- Born: 12 January 1982 (age 44) Tokyo, Japan
- Genres: Classical
- Occupation: Violinist
- Instrument: Violin
- Years active: 1997–present
- Website: karengomyo.com

= Karen Gomyo =

Canadian-Japanese-American musician based in Europe

Karen Gomyo (born 12 January 1982) is a classical violinist.

== Biography ==

Karen Gomyo was born in Tokyo, Japan and grew up in Montreal, Quebec, Canada, where she started violin lessons at 5 years old. At the age of 10, she moved to New York City to study at the Juilliard School at the invitation of the pedagogue Dorothy DeLay. At 15, Gomyo won the Young Concert Artists International Auditions, launching her international career as soloist and chamber musician.

Besides her work with the esteemed orchestras, venues, and colleagues around the world, Gomyo has participated in a 2014 documentary film about Antonio Stradivarius called "The Mysteries of the Supreme Violin", in which she is violinist, guide, and narrator, and which was broadcast worldwide on NHK World. She was also invited to perform at the First Symposium for the Victims of Terrorism held at the United Nations headquarters in New York in 2011.

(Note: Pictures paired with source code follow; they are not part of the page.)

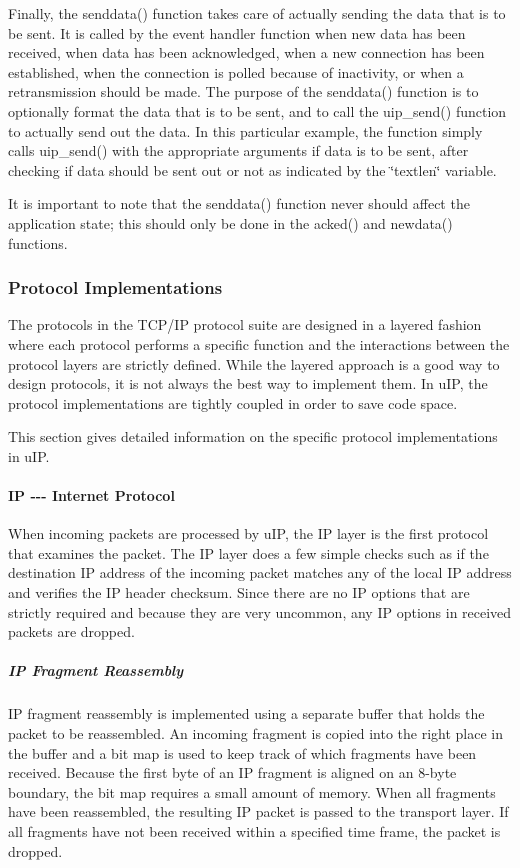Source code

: Finally, the senddata() function takes care of actually sending the data that is to be sent. It is called by the event handler function when new data has been received, when data has been acknowledged, when a new connection has been established, when the connection is polled because of inactivity, or when a retransmission should be made. The purpose of the senddata() function is to optionally format the data that is to be sent, and to call the uip\+\_\+send() function to actually send out the data. In this particular example, the function simply calls uip\+\_\+send() with the appropriate arguments if data is to be sent, after checking if data should be sent out or not as indicated by the \char`\"{}textlen\char`\"{} variable.

It is important to note that the senddata() function never should affect the application state; this should only be done in the acked() and newdata() functions.\hypertarget{a00074_protoimpl}{}\subsubsection{Protocol Implementations}\label{a00074_protoimpl}
The protocols in the T\+C\+P/\+IP protocol suite are designed in a layered fashion where each protocol performs a specific function and the interactions between the protocol layers are strictly defined. While the layered approach is a good way to design protocols, it is not always the best way to implement them. In u\+IP, the protocol implementations are tightly coupled in order to save code space.

This section gives detailed information on the specific protocol implementations in u\+IP.\hypertarget{a00074_ip}{}\paragraph{I\+P -\/-\/-\/ Internet Protocol}\label{a00074_ip}
When incoming packets are processed by u\+IP, the IP layer is the first protocol that examines the packet. The IP layer does a few simple checks such as if the destination IP address of the incoming packet matches any of the local IP address and verifies the IP header checksum. Since there are no IP options that are strictly required and because they are very uncommon, any IP options in received packets are dropped.\hypertarget{a00074_ipreass}{}\subparagraph{I\+P Fragment Reassembly}\label{a00074_ipreass}
IP fragment reassembly is implemented using a separate buffer that holds the packet to be reassembled. An incoming fragment is copied into the right place in the buffer and a bit map is used to keep track of which fragments have been received. Because the first byte of an IP fragment is aligned on an 8-\/byte boundary, the bit map requires a small amount of memory. When all fragments have been reassembled, the resulting IP packet is passed to the transport layer. If all fragments have not been received within a specified time frame, the packet is dropped.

Karen Gomyo is also acclaimed for her interpretation of the Nuevo Tango music and has worked with Astor Piazzolla's longtime pianist and tango artist Pablo Ziegler and his partners Hector del Curto (bandoneon), Claudio Ragazzi (electric guitar), and Pedro Giraudo (double bass).

== Education ==
Gomyo attended the Pre-College and College divisions of the Juilliard School, the Indiana University Jacobs School of Music, and the New England Conservatory of Music, where she graduated with an Artist Diploma. Her teachers and mentors have included Mauricio Fuks, Dorothy DeLay, Donald Weilerstein, and cellist Heinrich Schiff.